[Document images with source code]

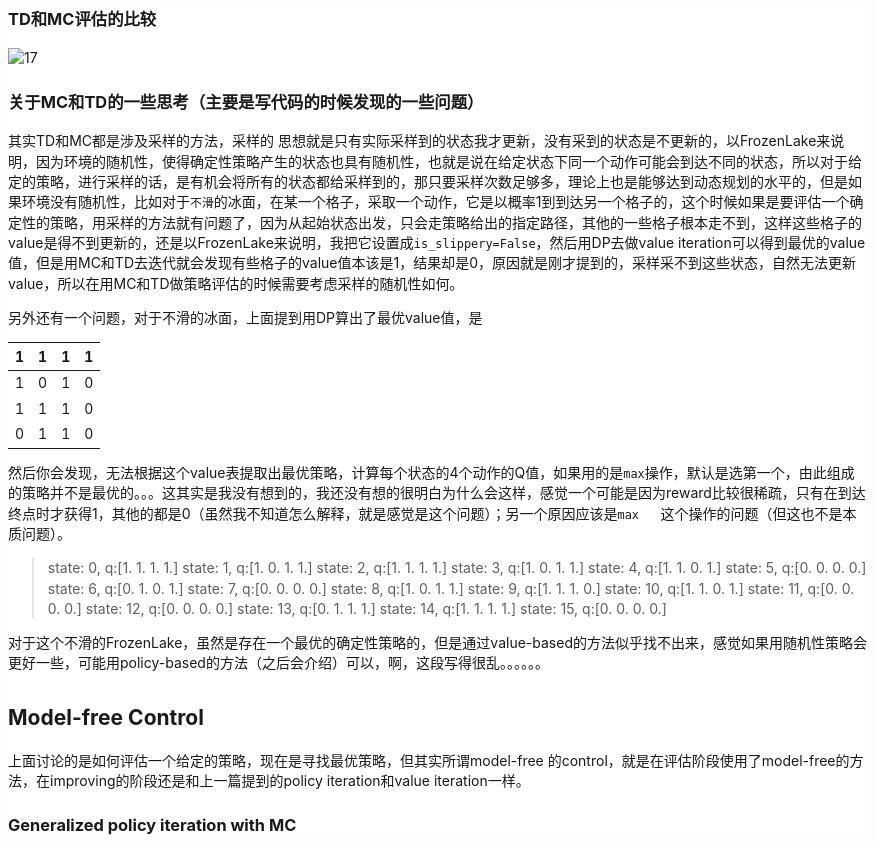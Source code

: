 ### TD和MC评估的比较

![17](https://pic.downk.cc/item/5f2611d514195aa5945d3fe5.png)

### 关于MC和TD的一些思考（主要是写代码的时候发现的一些问题）

其实TD和MC都是涉及采样的方法，采样的 思想就是只有实际采样到的状态我才更新，没有采到的状态是不更新的，以FrozenLake来说明，因为环境的随机性，使得确定性策略产生的状态也具有随机性，也就是说在给定状态下同一个动作可能会到达不同的状态，所以对于给定的策略，进行采样的话，是有机会将所有的状态都给采样到的，那只要采样次数足够多，理论上也是能够达到动态规划的水平的，但是如果环境没有随机性，比如对于`不滑`的冰面，在某一个格子，采取一个动作，它是以概率1到到达另一个格子的，这个时候如果是要评估一个确定性的策略，用采样的方法就有问题了，因为从起始状态出发，只会走策略给出的指定路径，其他的一些格子根本走不到，这样这些格子的value是得不到更新的，还是以FrozenLake来说明，我把它设置成`is_slippery=False`，然后用DP去做value iteration可以得到最优的value值，但是用MC和TD去迭代就会发现有些格子的value值本该是1，结果却是0，原因就是刚才提到的，采样采不到这些状态，自然无法更新value，所以在用MC和TD做策略评估的时候需要考虑采样的随机性如何。  

另外还有一个问题，对于不滑的冰面，上面提到用DP算出了最优value值，是

|  1   |  1   |  1   |  1   |
| :--: | :--: | :--: | :--: |
|  1   |  0   |  1   |  0   |
|  1   |  1   |  1   |  0   |
|  0   |  1   |  1   |  0   |

然后你会发现，无法根据这个value表提取出最优策略，计算每个状态的4个动作的Q值，如果用的是`max`操作，默认是选第一个，由此组成的策略并不是最优的。。。这其实是我没有想到的，我还没有想的很明白为什么会这样，感觉一个可能是因为reward比较很稀疏，只有在到达终点时才获得1，其他的都是0（虽然我不知道怎么解释，就是感觉是这个问题）；另一个原因应该是`max	`这个操作的问题（但这也不是本质问题）。

>state: 0, q:[1. 1. 1. 1.]
>state: 1, q:[1. 0. 1. 1.]
>state: 2, q:[1. 1. 1. 1.]
>state: 3, q:[1. 0. 1. 1.]
>state: 4, q:[1. 1. 0. 1.]
>state: 5, q:[0. 0. 0. 0.]
>state: 6, q:[0. 1. 0. 1.]
>state: 7, q:[0. 0. 0. 0.]
>state: 8, q:[1. 0. 1. 1.]
>state: 9, q:[1. 1. 1. 0.]
>state: 10, q:[1. 1. 0. 1.]
>state: 11, q:[0. 0. 0. 0.]
>state: 12, q:[0. 0. 0. 0.]
>state: 13, q:[0. 1. 1. 1.]
>state: 14, q:[1. 1. 1. 1.]
>state: 15, q:[0. 0. 0. 0.]

对于这个不滑的FrozenLake，虽然是存在一个最优的确定性策略的，但是通过value-based的方法似乎找不出来，感觉如果用随机性策略会更好一些，可能用policy-based的方法（之后会介绍）可以，啊，这段写得很乱。。。。。。

## Model-free Control

上面讨论的是如何评估一个给定的策略，现在是寻找最优策略，但其实所谓model-free 的control，就是在评估阶段使用了model-free的方法，在improving的阶段还是和上一篇提到的policy iteration和value iteration一样。

### Generalized policy iteration with MC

:: WORK REQUIRED ::
Nothing but a number is wanted here: please count the lines in the entries above that include the word "free".

:: TASK RESULT ::
2